EXERCISE PROMPT: In full and without alteration, print the records below, minus any images.

(Items from a data source)
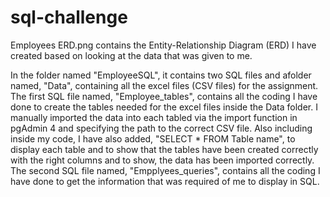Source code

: # sql-challenge
Employees ERD.png contains the Entity-Relationship Diagram (ERD) I have created based on looking at the data that was given to me.

In the folder named "EmployeeSQL", it contains two SQL files and afolder named, "Data", containing all the excel files (CSV files) for the assignment.
The first SQL file named, "Employee_tables", contains all the coding I have done to create the tables needed for the excel files inside the Data folder. I manually imported the data into each tabled via the import function in pgAdmin 4 and specifying the path to the correct CSV file.
Also including inside my code, I have also added, "SELECT * FROM Table name", to display each table and to show that the tables have been created correctly with the right columns and to show, the data has been imported correctly.
The second SQL file named, "Empplyees_queries", contains all the coding I have done to get the information that was required of me to display in SQL.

EXERCISE OUTPUT:
Source code

: # sql-challenge
Employees ERD.png contains the Entity-Relationship Diagram (ERD) I have created based on looking at the data that was given to me.

In the folder named "EmployeeSQL", it contains two SQL files and afolder named, "Data", containing all the excel files (CSV files) for the assignment.
The first SQL file named, "Employee_tables", contains all the coding I have done to create the tables needed for the excel files inside the Data folder. I manually imported the data into each tabled via the import function in pgAdmin 4 and specifying the path to the correct CSV file.
Also including inside my code, I have also added, "SELECT * FROM Table name", to display each table and to show that the tables have been created correctly with the right columns and to show, the data has been imported correctly.
The second SQL file named, "Empplyees_queries", contains all the coding I have done to get the information that was required of me to display in SQL.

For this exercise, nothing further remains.